Special Notes on Feb. 28, 2019

Date: Feb 28, 2019
Last Updated: Feb 28, 2019
Categories:
Notes Theory
Tags:
algorithm inverse-problem optimization

Contents


Introduction

In this article, we would discuss the non-negative constrained least length problem. Due to the limitation of time, we only discuss the simplified form of this problem. The solution of this problem is derived from applying non-negative least squares algorithm.

KT conditions

Check here to see Karush–Kuhn–Tucker conditions in Wikipedia.

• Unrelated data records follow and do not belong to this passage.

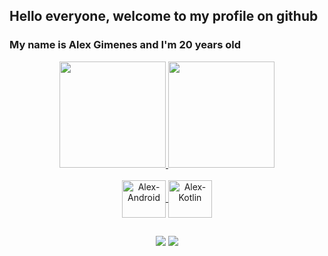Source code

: ## Hello everyone, welcome to my profile on github
### My name is Alex Gimenes and I'm 20 years old

<div align="center">
  <a href="https://github.com/DevAlexGimenes">
  <img height="170em" src="https://github-readme-stats.vercel.app/api?username=DevAlexGimenes&show_icons=true&theme=dark&include_all_commits=true&count_private=true"/>
  <img height="170em" src="https://github-readme-stats.vercel.app/api/top-langs/?username=DevAlexGimenes&layout=compact&langs_count=7&theme=dark"/>
</div>
<div style="display: inline_block" align="center"><br>
  <img align="center" alt="Alex-Android" height="60" width="70" src="https://cdn.jsdelivr.net/gh/devicons/devicon/icons/android/android-plain-wordmark.svg">
  <img align="center" alt="Alex-Kotlin" height="60" width="70" src="https://cdn.jsdelivr.net/gh/devicons/devicon/icons/kotlin/kotlin-original.svg">
</div>
  
  ##
 
<div align="center"> 
  <a href="https://www.linkedin.com/in/alex-gimenes-aa12651a0/" target="_blank"><img src="https://img.shields.io/badge/LinkedIn-0077B5?style=for-the-badge&logo=linkedin&logoColor=white" target="_blank"></a>
  <a href="https://www.instagram.com/hey_devs/" target="_blank"><img src="https://img.shields.io/badge/-Instagram-%23E4405F?style=for-the-badge&logo=instagram&logoColor=white" target="_blank"></a>
</div>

To solve this problem, first we need to introduce the Kuhn-Tucker (KT) theorem (or KT conditons). We use $\mathbf{a} \succ \mathbf{b}$ to represent $\forall~i,~a_i > b_i$. Consider that we have such a problem

\begin{equation} \begin{aligned} \hat{\mathbf{x}} = &~\arg \min\limits_{\mathbf{x}} E(\mathbf{x}), \\ E(\mathbf{x}) = &~\left\lVert \mathbf{y} - \mathbf{A} \mathbf{x} \right\rVert^2_2, \\[5pt] \mathrm{s.t.}~& \mathbf{Hx} \succeq \mathbf{h}, \end{aligned} \end{equation}

where $\mathbf{Hx} \succeq \mathbf{h}$ defines a group of constraints that

\begin{equation} \begin{aligned} \begin{bmatrix} \mathbf{h}^T_1 \\ \mathbf{h}^T_2 \\ \mathbf{h}^T_3 \\ \cdots \\ \mathbf{h}^T_P \end{bmatrix} \mathbf{x} \succeq \begin{bmatrix} h_1 \\ h_2 \\ h_3 \\ \cdots \\ h_P \end{bmatrix}, \end{aligned} \end{equation}

where each row is a constraint.

Consider that

\begin{equation} \begin{aligned} \frac{1}{2} \nabla E &= \nabla [\mathbf{H}\mathbf{x}] \cdot \mathbf{z}. \\ - \mathbf{A}^T \left( \mathbf{y} - \mathbf{A} \mathbf{x} \right) &= \mathbf{H}^T \mathbf{z}. \end{aligned} \end{equation}

If we could find a $\mathbf{z}$ that is non-negative, then we could divide it into two parts:

\begin{equation} \begin{aligned} \mathbf{z} = \begin{bmatrix} \mathbf{z}_E \succ 0\\ \mathbf{z}_S = 0 \end{bmatrix} && \mathrm{and} && \left\{ \begin{matrix} \mathbf{H_E x} = \mathbf{h}_E, \\ \mathbf{H_S x} \succ \mathbf{h}_S. \end{matrix} \right. \end{aligned} \end{equation}

We call $(4)$KT conditions”, which means for the solution, if a constraint is satisfied on the boundary, the gradient descent direction in this dimension would be opposite to the feasible domain. If a constraint is satisfied loosely (where $\mathbf{H_S x} \succ \mathbf{h}_S$), in this dimension the solution could converge to minimum.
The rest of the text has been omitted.